■ Exercise details:
While reading through the material below, copy each line that holds the word "Competition".

■ Entries provided:
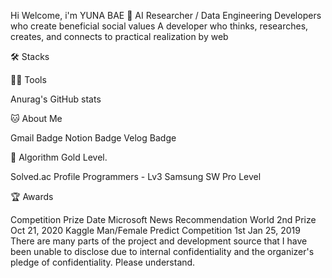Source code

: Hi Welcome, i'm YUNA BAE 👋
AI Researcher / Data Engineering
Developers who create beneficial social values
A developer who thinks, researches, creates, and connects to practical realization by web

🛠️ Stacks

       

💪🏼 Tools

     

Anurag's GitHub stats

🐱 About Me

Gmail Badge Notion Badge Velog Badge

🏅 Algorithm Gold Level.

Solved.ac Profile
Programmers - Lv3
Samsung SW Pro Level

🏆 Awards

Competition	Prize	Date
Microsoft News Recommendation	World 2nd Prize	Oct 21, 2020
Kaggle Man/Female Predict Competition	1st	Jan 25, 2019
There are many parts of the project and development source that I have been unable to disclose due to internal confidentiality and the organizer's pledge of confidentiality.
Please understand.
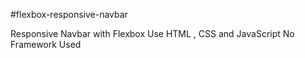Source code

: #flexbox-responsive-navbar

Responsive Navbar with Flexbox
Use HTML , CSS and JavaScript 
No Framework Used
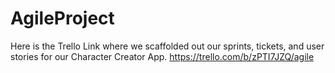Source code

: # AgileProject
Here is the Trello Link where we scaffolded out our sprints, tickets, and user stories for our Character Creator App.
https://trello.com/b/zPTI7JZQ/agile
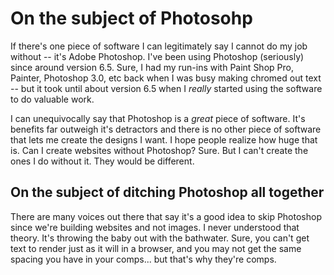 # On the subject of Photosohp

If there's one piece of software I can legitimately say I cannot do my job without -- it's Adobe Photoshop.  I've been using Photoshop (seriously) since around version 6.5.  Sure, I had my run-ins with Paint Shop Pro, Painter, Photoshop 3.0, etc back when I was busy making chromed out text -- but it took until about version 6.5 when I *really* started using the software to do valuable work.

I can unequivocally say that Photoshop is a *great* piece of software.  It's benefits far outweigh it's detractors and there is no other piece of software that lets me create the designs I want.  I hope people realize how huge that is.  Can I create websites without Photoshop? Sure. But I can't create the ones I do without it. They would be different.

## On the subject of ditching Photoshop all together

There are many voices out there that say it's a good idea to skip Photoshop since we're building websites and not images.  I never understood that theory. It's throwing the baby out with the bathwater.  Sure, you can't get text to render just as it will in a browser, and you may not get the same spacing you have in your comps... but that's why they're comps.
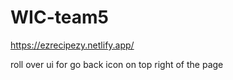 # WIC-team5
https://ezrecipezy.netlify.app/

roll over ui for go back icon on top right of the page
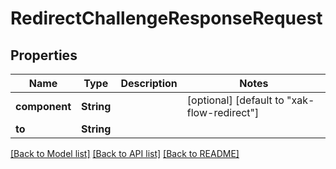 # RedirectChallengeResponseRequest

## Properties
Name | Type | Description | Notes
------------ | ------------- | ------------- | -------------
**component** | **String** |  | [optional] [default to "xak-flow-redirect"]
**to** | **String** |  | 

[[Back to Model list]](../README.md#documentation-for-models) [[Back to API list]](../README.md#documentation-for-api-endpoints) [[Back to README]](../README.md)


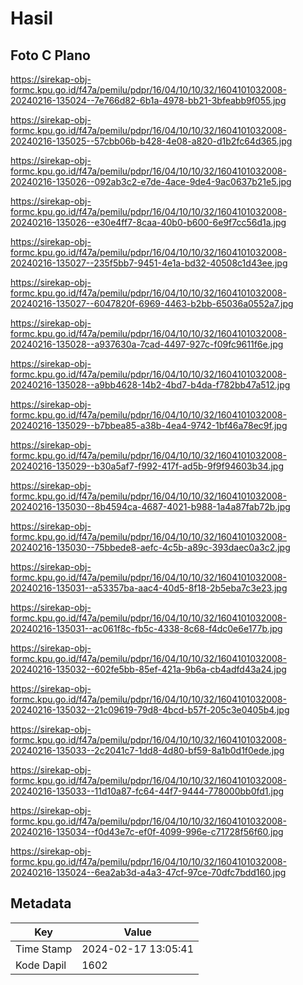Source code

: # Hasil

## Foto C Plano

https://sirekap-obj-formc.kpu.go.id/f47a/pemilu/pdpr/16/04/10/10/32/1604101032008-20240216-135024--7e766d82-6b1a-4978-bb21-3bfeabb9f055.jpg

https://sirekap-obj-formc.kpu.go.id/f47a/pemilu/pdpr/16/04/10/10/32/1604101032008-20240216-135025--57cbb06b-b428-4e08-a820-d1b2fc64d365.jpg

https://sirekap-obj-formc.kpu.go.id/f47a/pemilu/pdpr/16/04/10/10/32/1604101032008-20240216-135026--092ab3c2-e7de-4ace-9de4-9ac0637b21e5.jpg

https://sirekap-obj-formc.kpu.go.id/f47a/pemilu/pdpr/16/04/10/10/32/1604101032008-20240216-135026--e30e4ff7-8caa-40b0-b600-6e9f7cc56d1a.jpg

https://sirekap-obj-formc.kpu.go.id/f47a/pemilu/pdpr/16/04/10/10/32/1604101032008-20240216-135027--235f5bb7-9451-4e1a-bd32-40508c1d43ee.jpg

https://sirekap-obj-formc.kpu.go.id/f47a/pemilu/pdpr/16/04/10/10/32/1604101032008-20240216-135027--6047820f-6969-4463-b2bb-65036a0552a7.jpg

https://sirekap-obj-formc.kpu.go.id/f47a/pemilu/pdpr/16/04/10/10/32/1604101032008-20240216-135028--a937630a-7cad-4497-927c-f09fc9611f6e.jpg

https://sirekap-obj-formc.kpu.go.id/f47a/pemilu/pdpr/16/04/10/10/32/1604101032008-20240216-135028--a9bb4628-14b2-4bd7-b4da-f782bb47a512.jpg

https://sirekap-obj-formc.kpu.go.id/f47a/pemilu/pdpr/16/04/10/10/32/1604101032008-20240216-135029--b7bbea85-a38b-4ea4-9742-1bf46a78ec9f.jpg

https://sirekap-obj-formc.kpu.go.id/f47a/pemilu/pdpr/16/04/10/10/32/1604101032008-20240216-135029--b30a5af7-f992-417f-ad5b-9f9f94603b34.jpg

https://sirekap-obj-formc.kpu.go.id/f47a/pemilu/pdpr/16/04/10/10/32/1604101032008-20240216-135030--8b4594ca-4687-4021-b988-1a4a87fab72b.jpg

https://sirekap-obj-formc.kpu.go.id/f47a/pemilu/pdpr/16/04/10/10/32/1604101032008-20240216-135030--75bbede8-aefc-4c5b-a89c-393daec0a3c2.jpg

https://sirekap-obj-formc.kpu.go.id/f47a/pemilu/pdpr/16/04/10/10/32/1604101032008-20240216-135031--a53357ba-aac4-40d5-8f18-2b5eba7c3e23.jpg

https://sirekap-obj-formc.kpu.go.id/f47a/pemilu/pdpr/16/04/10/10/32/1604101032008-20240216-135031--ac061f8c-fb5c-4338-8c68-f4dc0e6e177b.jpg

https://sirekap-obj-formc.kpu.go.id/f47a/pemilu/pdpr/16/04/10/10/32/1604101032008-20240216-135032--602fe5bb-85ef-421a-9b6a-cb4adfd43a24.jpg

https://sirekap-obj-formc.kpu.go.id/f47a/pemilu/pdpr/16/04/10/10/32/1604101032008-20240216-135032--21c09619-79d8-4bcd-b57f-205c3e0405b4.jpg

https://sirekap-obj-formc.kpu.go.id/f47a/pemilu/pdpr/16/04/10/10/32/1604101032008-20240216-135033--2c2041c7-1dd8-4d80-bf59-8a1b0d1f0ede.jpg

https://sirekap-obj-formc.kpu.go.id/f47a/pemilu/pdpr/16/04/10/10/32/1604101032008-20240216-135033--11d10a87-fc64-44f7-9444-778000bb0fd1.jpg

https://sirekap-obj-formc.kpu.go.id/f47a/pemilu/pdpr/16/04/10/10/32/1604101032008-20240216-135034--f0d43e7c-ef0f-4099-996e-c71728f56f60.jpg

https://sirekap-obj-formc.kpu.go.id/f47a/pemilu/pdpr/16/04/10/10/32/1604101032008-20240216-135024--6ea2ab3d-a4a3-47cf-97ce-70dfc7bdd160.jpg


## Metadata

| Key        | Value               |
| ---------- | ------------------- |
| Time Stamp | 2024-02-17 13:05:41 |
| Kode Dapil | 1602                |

■ Answer area:
Competition	Prize	Date
Kaggle Man/Female Predict Competition	1st	Jan 25, 2019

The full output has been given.